=== DATA RECORDS ===

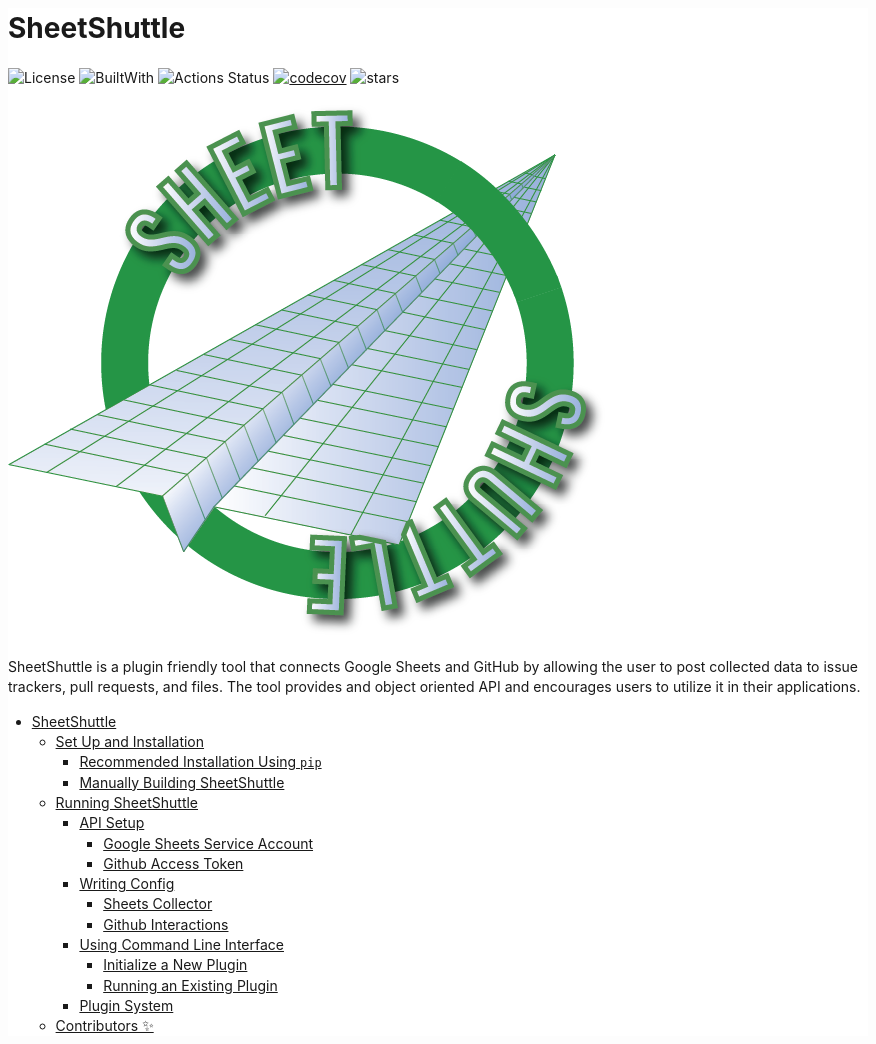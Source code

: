# SheetShuttle

![License](https://img.shields.io/badge/license-MIT-blue?style=flat)
![BuiltWith](https://img.shields.io/badge/Built%20With-Python-blue?style=flat&logo=python&logoColor=yellow)
![Actions Status](https://github.com/noorbuchi/SheetShuttle/workflows/Lint%20and%20Test/badge.svg)
[![codecov](https://codecov.io/gh/noorbuchi/SheetShuttle/branch/main/graph/badge.svg?token=02353FAN4W)](https://codecov.io/gh/noorbuchi/SheetShuttle)
![stars](https://img.shields.io/github/stars/noorbuchi/SheetShuttle.svg)

![SheetShuttleLogo](images/Logo.png)

SheetShuttle is a plugin friendly tool that connects Google Sheets
and GitHub by allowing the user to post collected data to issue trackers, pull
requests, and files. The tool
provides and object oriented API and encourages users to utilize it in their
applications.

- [SheetShuttle](#sheetshuttle)
  - [Set Up and Installation](#set-up-and-installation)
    - [Recommended Installation Using `pip`](#recommended-installation-using-pip)
    - [Manually Building SheetShuttle](#manually-building-sheetshuttle)
  - [Running SheetShuttle](#running-sheetshuttle)
    - [API Setup](#api-setup)
      - [Google Sheets Service Account](#google-sheets-service-account)
      - [Github Access Token](#github-access-token)
    - [Writing Config](#writing-config)
      - [Sheets Collector](#sheets-collector)
      - [Github Interactions](#github-interactions)
    - [Using Command Line Interface](#using-command-line-interface)
      - [Initialize a New Plugin](#initialize-a-new-plugin)
      - [Running an Existing Plugin](#running-an-existing-plugin)
    - [Plugin System](#plugin-system)
  - [Contributors ✨](#contributors-)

===

Please show every line of the records that holds the word "blue".

> [RESPONSE TO THE TASK]:
![License](https://img.shields.io/badge/license-MIT-blue?style=flat)
![BuiltWith](https://img.shields.io/badge/Built%20With-Python-blue?style=flat&logo=python&logoColor=yellow)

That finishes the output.